Regulatory compliance ensures that organizations are aware of and comply with relevant laws, policies, and regulations. Regulatory compliance is when a business follows international and local laws and regulations that are relevant to its operations.
The specific requirements can vary, depending on the industry and type of business. Regulatory compliance also pertains to specific industries. No matter the industry or company size, all businesses must adhere to certain laws and regulations as part of operations.
The specific requirements can also vary depending on the country in which the business operates. For example, if your company is based in the United States but serves customers in Europe, you must follow the local standards (such as the General Data Protection Regulation) that ensure the rights of your European customers.
Regulatory compliance should not be confused with compliance with company policies and procedures, and compliance with internal requirements set forth by the business.

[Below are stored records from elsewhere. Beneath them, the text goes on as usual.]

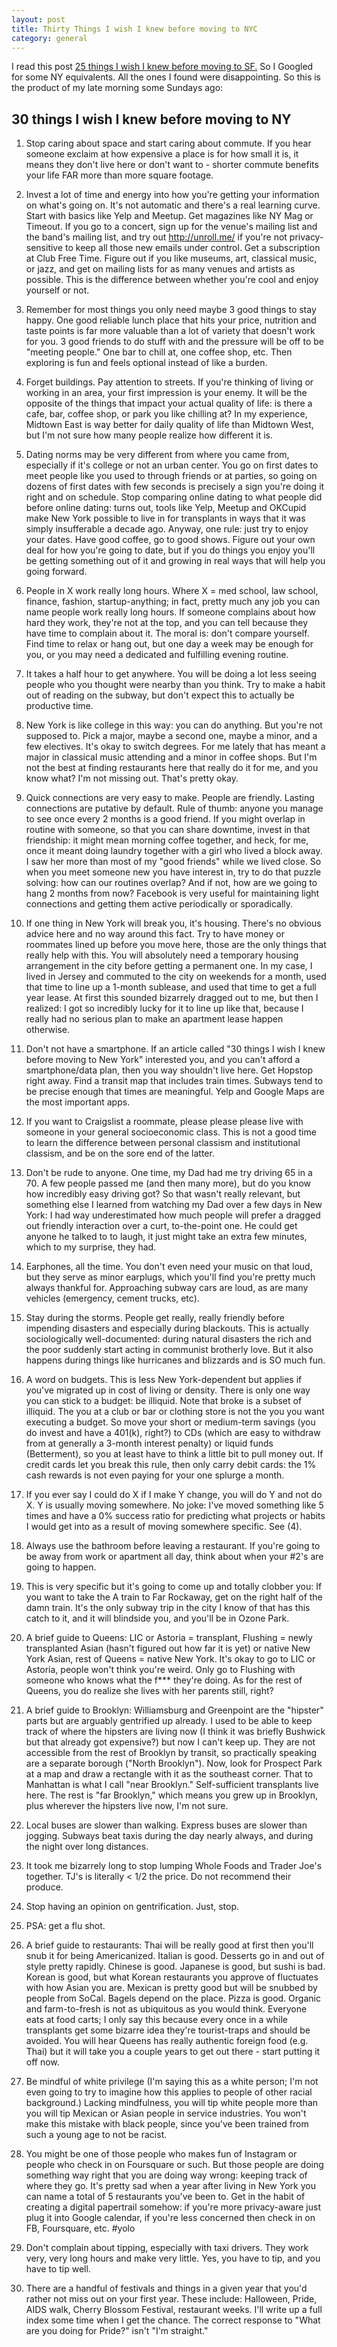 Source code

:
 ```yaml
---
layout: post
title: Thirty Things I wish I knew before moving to NYC
category: general
---
```


I read this post [25 things I wish I knew before moving to SF.](http://jasonevanish.com/2013/01/17/25-things-i-wish-i-knew-before-moving-to-san-francisco/) So I Googled for some NY equivalents. All the ones I found were disappointing. So this is the product of my late morning some Sundays ago:

30 things I wish I knew before moving to NY
---

1. Stop caring about space and start caring about commute. If you hear someone exclaim at how expensive a place is for how small it is, it means they don't live here or don't want to - shorter commute benefits your life FAR more than more square footage.

2. Invest a lot of time and energy into how you're getting your information on what's going on. It's not automatic and there's a real learning curve. Start with basics like Yelp and Meetup. Get magazines like NY Mag or Timeout. If you go to a concert, sign up for the venue's mailing list and the band's mailing list, and try out http://unroll.me/ if you're not privacy-sensitive to keep all those new emails under control. Get a subscription at Club Free Time. Figure out if you like museums, art, classical music, or jazz, and get on mailing lists for as many venues and artists as possible. This is the difference between whether you're cool and enjoy yourself or not.

3. Remember for most things you only need maybe 3 good things to stay happy. One good reliable lunch place that hits your price, nutrition and taste points is far more valuable than a lot of variety that doesn't work for you. 3 good friends to do stuff with and the pressure will be off to be "meeting people." One bar to chill at, one coffee shop, etc. Then exploring is fun and feels optional instead of like a burden.

4. Forget buildings. Pay attention to streets. If you're thinking of living or working in an area, your first impression is your enemy. It will be the opposite of the things that impact your actual quality of life: is there a cafe, bar, coffee shop, or park you like chilling at? In my experience, Midtown East is way better for daily quality of life than Midtown West, but I'm not sure how many people realize how different it is.

5. Dating norms may be very different from where you came from, especially if it's college or not an urban center. You go on first dates to meet people like you used to through friends or at parties, so going on dozens of first dates with few seconds is precisely a sign you're doing it right and on schedule. Stop comparing online dating to what people did before online dating: turns out, tools like Yelp, Meetup and OKCupid make New York possible to live in for transplants in ways that it was simply insufferable a decade ago. Anyway, one rule: just try to enjoy your dates. Have good coffee, go to good shows. Figure out your own deal for how you're going to date, but if you do things you enjoy you'll be getting something out of it and growing in real ways that will help you going forward.

6. People in X work really long hours. Where X = med school, law school, finance, fashion, startup-anything; in fact, pretty much any job you can name people work really long hours. If someone complains about how hard they work, they're not at the top, and you can tell because they have time to complain about it. The moral is: don't compare yourself. Find time to relax or hang out, but one day a week may be enough for you, or you may need a dedicated and fulfilling evening routine.

7. It takes a half hour to get anywhere. You will be doing a lot less seeing people who you thought were nearby than you think. Try to make a habit out of reading on the subway, but don't expect this to actually be productive time.

8. New York is like college in this way: you can do anything. But you're not supposed to. Pick a major, maybe a second one, maybe a minor, and a few electives. It's okay to switch degrees. For me lately that has meant a major in classical music attending and a minor in coffee shops. But I'm not the best at finding restaurants here that really do it for me, and you know what? I'm not missing out. That's pretty okay.

9. Quick connections are very easy to make. People are friendly. Lasting connections are putative by default. Rule of thumb: anyone you manage to see once every 2 months is a good friend. If you might overlap in routine with someone, so that you can share downtime, invest in that friendship: it might mean morning coffee together, and heck, for me, once it meant doing laundry together with a girl who lived a block away. I saw her more than most of my "good friends" while we lived close. So when you meet someone new you have interest in, try to do that puzzle solving: how can our routines overlap? And if not, how are we going to hang 2 months from now? Facebook is very useful for maintaining light connections and getting them active periodically or sporadically.

10. If one thing in New York will break you, it's housing. There's no obvious advice here and no way around this fact. Try to have money or roommates lined up before you move here, those are the only things that really help with this. You will absolutely need a temporary housing arrangement in the city before getting a permanent one. In my case, I lived in Jersey and commuted to the city on weekends for a month, used that time to line up a 1-month sublease, and used that time to get a full year lease. At first this sounded bizarrely dragged out to me, but then I realized: I got so incredibly lucky for it to line up like that, because I really had no serious plan to make an apartment lease happen otherwise.

11. Don't not have a smartphone. If an article called "30 things I wish I knew before moving to New York" interested you, and you can't afford a smartphone/data plan, then you way shouldn't live here. Get Hopstop right away. Find a transit map that includes train times. Subways tend to be precise enough that times are meaningful. Yelp and Google Maps are the most important apps.

12. If you want to Craigslist a roommate, please please please live with someone in your general socioeconomic class. This is not a good time to learn the difference between personal classism and institutional classism, and be on the sore end of the latter.

13. Don't be rude to anyone. One time, my Dad had me try driving 65 in a 70. A few people passed me (and then many more), but do you know how incredibly easy driving got? So that wasn't really relevant, but something else I learned from watching my Dad over a few days in New York: I had way underestimated how much people will prefer a dragged out friendly interaction over a curt, to-the-point one. He could get anyone he talked to to laugh, it just might take an extra few minutes, which to my surprise, they had.

14. Earphones, all the time. You don't even need your music on that loud, but they serve as minor earplugs, which you'll find you're pretty much always thankful for. Approaching subway cars are loud, as are many vehicles (emergency, cement trucks, etc).

15. Stay during the storms. People get really, really friendly before impending disasters and especially during blackouts. This is actually sociologically well-documented: during natural disasters the rich and the poor suddenly start acting in communist brotherly love. But it also happens during things like hurricanes and blizzards and is SO much fun.

16. A word on budgets. This is less New York-dependent but applies if you've migrated up in cost of living or density. There is only one way you can stick to a budget: be illiquid. Note that broke is a subset of illiquid. The you at a club or bar or clothing store is not the you you want executing a budget. So move your short or medium-term savings (you do invest and have a 401(k), right?) to CDs (which are easy to withdraw from at generally a 3-month interest penalty) or liquid funds (Betterment), so you at least have to think a little bit to pull money out. If credit cards let you break this rule, then only carry debit cards: the 1% cash rewards is not even paying for your one splurge a month.

17. If you ever say I could do X if I make Y change, you will do Y and not do X. Y is usually moving somewhere. No joke: I've moved something like 5 times and have a 0% success ratio for predicting what projects or habits I would get into as a result of moving somewhere specific. See (4).

18. Always use the bathroom before leaving a restaurant. If you're going to be away from work or apartment all day, think about when your #2's are going to happen.

19. This is very specific but it's going to come up and totally clobber you: If you want to take the A train to Far Rockaway, get on the right half of the damn train. It's the only subway trip in the city I know of that has this catch to it, and it will blindside you, and you'll be in Ozone Park.

20. A brief guide to Queens: LIC or Astoria = transplant, Flushing = newly transplanted Asian (hasn't figured out how far it is yet) or native New York Asian, rest of Queens = native New York. It's okay to go to LIC or Astoria, people won't think you're weird. Only go to Flushing with someone who knows what the f*** they're doing. As for the rest of Queens, you do realize she lives with her parents still, right?

21. A brief guide to Brooklyn: Williamsburg and Greenpoint are the "hipster" parts but are arguably gentrified up already. I used to be able to keep track of where the hipsters are living now (I think it was briefly Bushwick but that already got expensive?) but now I can't keep up. They are not accessible from the rest of Brooklyn by transit, so practically speaking are a separate borough ("North Brooklyn"). Now, look for Prospect Park at a map and draw a rectangle with it as the southeast corner. That to Manhattan is what I call "near Brooklyn." Self-sufficient transplants live here. The rest is "far Brooklyn," which means you grew up in Brooklyn, plus wherever the hipsters live now, I'm not sure.

22. Local buses are slower than walking. Express buses are slower than jogging. Subways beat taxis during the day nearly always, and during the night over long distances.

23. It took me bizarrely long to stop lumping Whole Foods and Trader Joe's together. TJ's is literally < 1/2 the price. Do not recommend their produce.

24. Stop having an opinion on gentrification. Just, stop.

25. PSA: get a flu shot.

26. A brief guide to restaurants: Thai will be really good at first then you'll snub it for being Americanized. Italian is good. Desserts go in and out of style pretty rapidly. Chinese is good. Japanese is good, but sushi is bad. Korean is good, but what Korean restaurants you approve of fluctuates with how Asian you are. Mexican is pretty good but will be snubbed by people from SoCal. Bagels depend on the place. Pizza is good. Organic and farm-to-fresh is not as ubiquitous as you would think. Everyone eats at food carts; I only say this because every once in a while transplants get some bizarre idea they're tourist-traps and should be avoided. You will hear Queens has really authentic foreign food (e.g. Thai) but it will take you a couple years to get out there - start putting it off now.

27. Be mindful of white privilege (I'm saying this as a white person; I'm not even going to try to imagine how this applies to people of other racial background.)  Lacking mindfulness, you will tip white people more than you will tip Mexican or Asian people in service industries. You won't make this mistake with black people, since you've been trained from such a young age to not be racist.

28. You might be one of those people who makes fun of Instagram or people who check in on Foursquare or such. But those people are doing something way right that you are doing way wrong: keeping track of where they go. It's pretty sad when a year after living in New York you can name a total of 5 restaurants you've been to. Get in the habit of creating a digital papertrail somehow: if you're more privacy-aware just plug it into Google calendar, if you're less concerned then check in on FB, Foursquare, etc. #yolo

29. Don't complain about tipping, especially with taxi drivers. They work very, very long hours and make very little. Yes, you have to tip, and you have to tip well.

30. There are a handful of festivals and things in a given year that you'd rather not miss out on your first year. These include: Halloween, Pride, AIDS walk, Cherry Blossom Festival, restaurant weeks. I'll write up a full index some time when I get the chance. The correct response to "What are you doing for Pride?" isn't "I'm straight."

While all three types of compliance are important to ensure integrity, safety, and ethical behavior in businesses, it helps to understand the difference.
Pega clients need to comply with local regulations when developing and managing their applications. For example:
- A healthcare provider in the United States must keep the Health Insurance Portability and Accountability Act (HIPAA) standards in mind when developing an application, because personal identifiable information must be encrypted to be kept secure and in compliance.
- A United States-based financial services company that does business in Europe would have to abide by the regulations set forth in the General Data Protection Regulation (GDPR) for their European customers. GDPR regulations need to be considered during development, but also when the application is live, because GDPR gives European customers the right to have their data deleted.
California Consumer Privacy Act - United States regulation
The California Consumer Privacy Act (CCPA) is a state-wide data privacy law that regulates how businesses all over the world are allowed to handle the personal information (PI) of California residents.
Health Insurance Portability and Accountability Act - United States regulation
HIPAA was created primarily to modernize the flow of healthcare information in the United States, stipulate how personally identifiable information is maintained by the healthcare and insurance industries, and address limitations on healthcare insurance coverage. Dominantly, HIPAA provides security provisions and data privacy to keep patients’ medical information safe.
Federal Risk and Authorization Management Program - United States regulation
The Federal Risk and Authorization Management Program (FedRAMP) is a United States government-wide program that provides a standardized approach to security assessment, authorization, and continuous monitoring for cloud products and services.
FedRAMP simplifies security for the digital age by providing a standardized approach to security for the cloud.
- General Data Protection Regulation
Implementing client-based access control (CBAC) helps you satisfy the data privacy requirements of the European Union (EU) General Data Protection Regulation (GDPR) and similar regulations. Personal data is associated with an actual person, not with an abstract entity such as a business.